I didn’t want to get out of bed, except to go to the bathroom, and everything seemed so much awful to deal with. Public restrooms in Ukraine are not easy to find, and if you find them, they are not free. Those restrooms that do exist do not have toilet paper, and many have squat toilets, also referred to occasionally as Turkish toilets.

I’m lucky that this was a short-term illness, lasting only a few days. I’m also lucky that my host mother was infinitely kind to me, and only a few horridly awkward pointings in the dictionary were necessary to indicate the situation. She pointed out words that translated as “adjustment” and “environment”, which were polite. I didn’t think there was an appropriate word that I could point to that meant “Man, sometimes there’s really a lot of grease on my food sometimes! I wonder if it’s all vegetable oil or if any of it’s ever from meat? Man, fried food really isn’t that great for me and my digestion!” Plus, what did I know? Ira, my host sister, was dispatched to the store to get me some bottles of water so I could mix up dehydration salts—though, re-reading that, I bet they were probably hydration salts, right? I was allowed to sleep, and there was talk about contacting my teacher as needed.

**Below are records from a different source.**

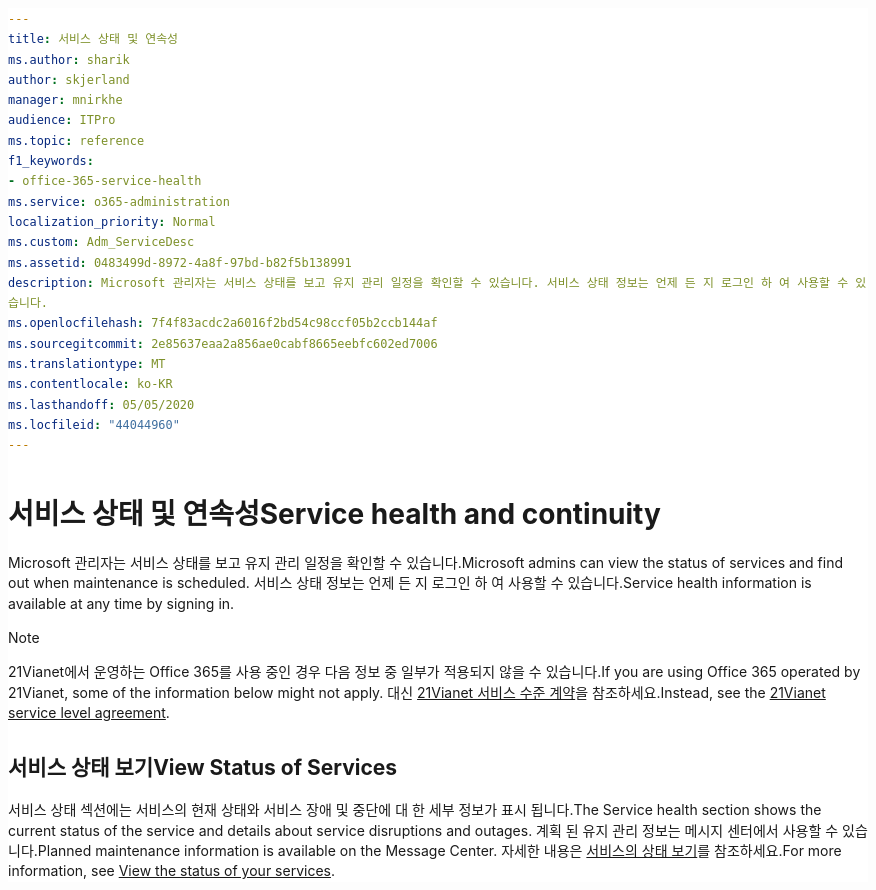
 ```yaml
---
title: 서비스 상태 및 연속성
ms.author: sharik
author: skjerland
manager: mnirkhe
audience: ITPro
ms.topic: reference
f1_keywords:
- office-365-service-health
ms.service: o365-administration
localization_priority: Normal
ms.custom: Adm_ServiceDesc
ms.assetid: 0483499d-8972-4a8f-97bd-b82f5b138991
description: Microsoft 관리자는 서비스 상태를 보고 유지 관리 일정을 확인할 수 있습니다. 서비스 상태 정보는 언제 든 지 로그인 하 여 사용할 수 있습니다.
ms.openlocfilehash: 7f4f83acdc2a6016f2bd54c98ccf05b2ccb144af
ms.sourcegitcommit: 2e85637eaa2a856ae0cabf8665eebfc602ed7006
ms.translationtype: MT
ms.contentlocale: ko-KR
ms.lasthandoff: 05/05/2020
ms.locfileid: "44044960"
---
```

# <a name="service-health-and-continuity"></a><span data-ttu-id="0f3e0-104">서비스 상태 및 연속성</span><span class="sxs-lookup"><span data-stu-id="0f3e0-104">Service health and continuity</span></span>

<span data-ttu-id="0f3e0-105">Microsoft 관리자는 서비스 상태를 보고 유지 관리 일정을 확인할 수 있습니다.</span><span class="sxs-lookup"><span data-stu-id="0f3e0-105">Microsoft admins can view the status of services and find out when maintenance is scheduled.</span></span> <span data-ttu-id="0f3e0-106">서비스 상태 정보는 언제 든 지 로그인 하 여 사용할 수 있습니다.</span><span class="sxs-lookup"><span data-stu-id="0f3e0-106">Service health information is available at any time by signing in.</span></span>
  
> [!NOTE]
> <span data-ttu-id="0f3e0-107">21Vianet에서 운영하는 Office 365를 사용 중인 경우 다음 정보 중 일부가 적용되지 않을 수 있습니다.</span><span class="sxs-lookup"><span data-stu-id="0f3e0-107">If you are using Office 365 operated by 21Vianet, some of the information below might not apply.</span></span> <span data-ttu-id="0f3e0-108">대신 [21Vianet 서비스 수준 계약](https://www.21vbluecloud.com/office365/O365-SLA/)을 참조하세요.</span><span class="sxs-lookup"><span data-stu-id="0f3e0-108">Instead, see the [21Vianet service level agreement](https://www.21vbluecloud.com/office365/O365-SLA/).</span></span> 
  
## <a name="view-status-of-services"></a><span data-ttu-id="0f3e0-109">서비스 상태 보기</span><span class="sxs-lookup"><span data-stu-id="0f3e0-109">View Status of Services</span></span>

<span data-ttu-id="0f3e0-110">서비스 상태 섹션에는 서비스의 현재 상태와 서비스 장애 및 중단에 대 한 세부 정보가 표시 됩니다.</span><span class="sxs-lookup"><span data-stu-id="0f3e0-110">The Service health section shows the current status of the service and details about service disruptions and outages.</span></span> <span data-ttu-id="0f3e0-111">계획 된 유지 관리 정보는 메시지 센터에서 사용할 수 있습니다.</span><span class="sxs-lookup"><span data-stu-id="0f3e0-111">Planned maintenance information is available on the Message Center.</span></span> <span data-ttu-id="0f3e0-112">자세한 내용은 [서비스의 상태 보기](https://docs.microsoft.com/office365/enterprise/view-service-health)를 참조하세요.</span><span class="sxs-lookup"><span data-stu-id="0f3e0-112">For more information, see [View the status of your services](https://docs.microsoft.com/office365/enterprise/view-service-health).</span></span> 
  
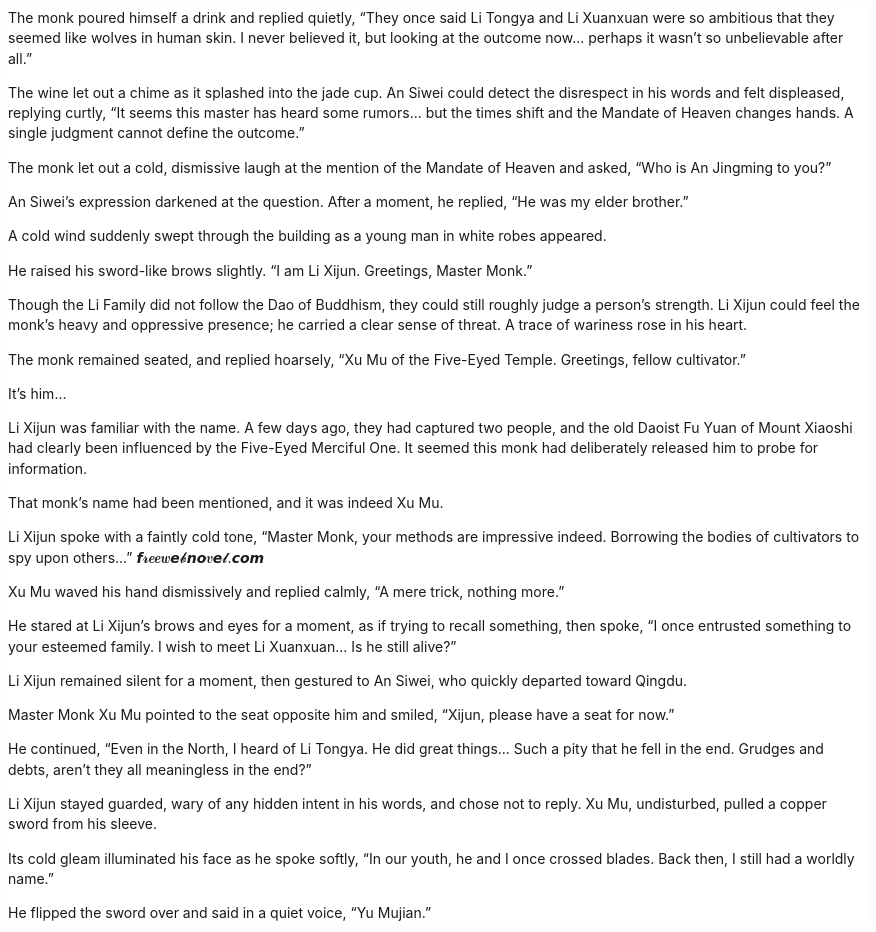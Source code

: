 The monk poured himself a drink and replied quietly, “They once said Li Tongya and Li Xuanxuan were so ambitious that they seemed like wolves in human skin. I never believed it, but looking at the outcome now... perhaps it wasn’t so unbelievable after all.”

The wine let out a chime as it splashed into the jade cup. An Siwei could detect the disrespect in his words and felt displeased, replying curtly, “It seems this master has heard some rumors... but the times shift and the Mandate of Heaven changes hands. A single judgment cannot define the outcome.”

The monk let out a cold, dismissive laugh at the mention of the Mandate of Heaven and asked, “Who is An Jingming to you?”

An Siwei’s expression darkened at the question. After a moment, he replied, “He was my elder brother.”

A cold wind suddenly swept through the building as a young man in white robes appeared.

He raised his sword-like brows slightly. “I am Li Xijun. Greetings, Master Monk.”

Though the Li Family did not follow the Dao of Buddhism, they could still roughly judge a person’s strength. Li Xijun could feel the monk’s heavy and oppressive presence; he carried a clear sense of threat. A trace of wariness rose in his heart.

The monk remained seated, and replied hoarsely, “Xu Mu of the Five-Eyed Temple. Greetings, fellow cultivator.”

It’s him...

Li Xijun was familiar with the name. A few days ago, they had captured two people, and the old Daoist Fu Yuan of Mount Xiaoshi had clearly been influenced by the Five-Eyed Merciful One. It seemed this monk had deliberately released him to probe for information.

That monk’s name had been mentioned, and it was indeed Xu Mu.

Li Xijun spoke with a faintly cold tone, “Master Monk, your methods are impressive indeed. Borrowing the bodies of cultivators to spy upon others...”
𝙛𝓻𝒆𝒆𝒘𝙚𝓫𝙣𝙤𝒗𝙚𝓵.𝙘𝙤𝙢

Xu Mu waved his hand dismissively and replied calmly, “A mere trick, nothing more.”

He stared at Li Xijun’s brows and eyes for a moment, as if trying to recall something, then spoke, “I once entrusted something to your esteemed family. I wish to meet Li Xuanxuan... Is he still alive?”

Li Xijun remained silent for a moment, then gestured to An Siwei, who quickly departed toward Qingdu.

Master Monk Xu Mu pointed to the seat opposite him and smiled, “Xijun, please have a seat for now.”

He continued, “Even in the North, I heard of Li Tongya. He did great things... Such a pity that he fell in the end. Grudges and debts, aren’t they all meaningless in the end?”

Li Xijun stayed guarded, wary of any hidden intent in his words, and chose not to reply. Xu Mu, undisturbed, pulled a copper sword from his sleeve.

Its cold gleam illuminated his face as he spoke softly, “In our youth, he and I once crossed blades. Back then, I still had a worldly name.”

He flipped the sword over and said in a quiet voice, “Yu Mujian.”
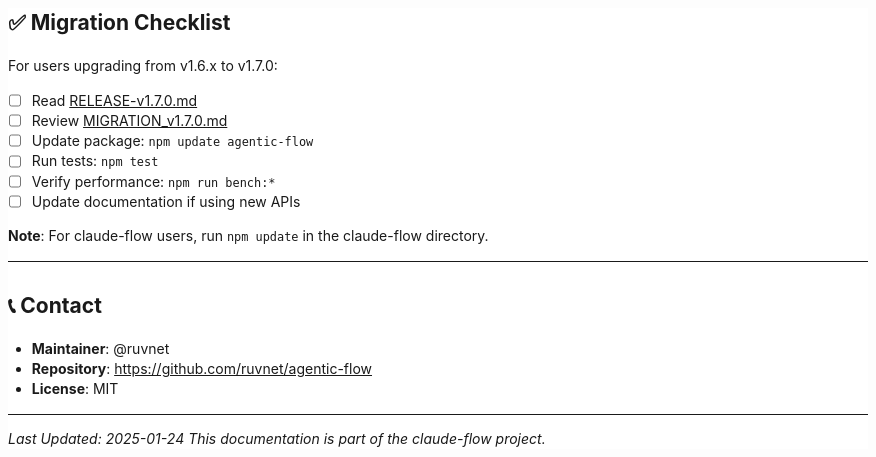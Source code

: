 
## ✅ Migration Checklist

For users upgrading from v1.6.x to v1.7.0:

- [ ] Read [RELEASE-v1.7.0.md](./RELEASE-v1.7.0.md)
- [ ] Review [MIGRATION_v1.7.0.md](./MIGRATION_v1.7.0.md)
- [ ] Update package: `npm update agentic-flow`
- [ ] Run tests: `npm test`
- [ ] Verify performance: `npm run bench:*`
- [ ] Update documentation if using new APIs

**Note**: For claude-flow users, run `npm update` in the claude-flow directory.

---

## 📞 Contact

- **Maintainer**: @ruvnet
- **Repository**: https://github.com/ruvnet/agentic-flow
- **License**: MIT

---

*Last Updated: 2025-01-24*
*This documentation is part of the claude-flow project.*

It was a rough few days, and I remember feeling alternately awkwardly self-conscious and melodramatically weak. Oh, poor me! Now, where’s a bathroom? Still, it passed. I always had a sneaking suspicion that it had something to do with the frying of foods, but “adjustment” to my “environment” could have been the real culprit.

About a year later, this experience came up unexpectedly when I was chatting with Blythe, who had lived with my host family a few months after me.  I had been their first American, so I was thrilled to know that it had been such a good experience for them that they’d decided to go through it again. The first time I had spoken with Blythe I had been pretty confused, but it was very cool to know that I had a sort of step-host-sister out there. Anyway, during this chat, Blythe mentioned “the yogurt incident”, which left me totally confused.

“You know, when you had that yogurt that made you so sick, when you were living with Tamara--?”

I had no idea what she was talking about, and told her so.

As it turned out, Tamara had remembered that I had eaten yogurt for breakfast the morning that I had gotten sick, and she had decided that it was the yogurt that had made me sick.

What? Again, I had no idea, and told her so.

“See,” said Blythe, “I was sort of suspicious about that, too. I’ve had yogurt here other places, and it was fine, but she never served me yogurt while I was there, because it made you sick.”

“But it didn’t—“ Or did it?

I couldn’t believe it. All this time, Tamara had believed that it was the yogurt that had made me sick. Not only had she immediately stopped serving me yogurt—which I apparently hadn’t even noticed—but she had refused to serve the American who came after me yogurt. Unreal.

Anyway, it gave me at least one more word to point to in the dictionary after “adjustment” and “environment”: “incredulous”.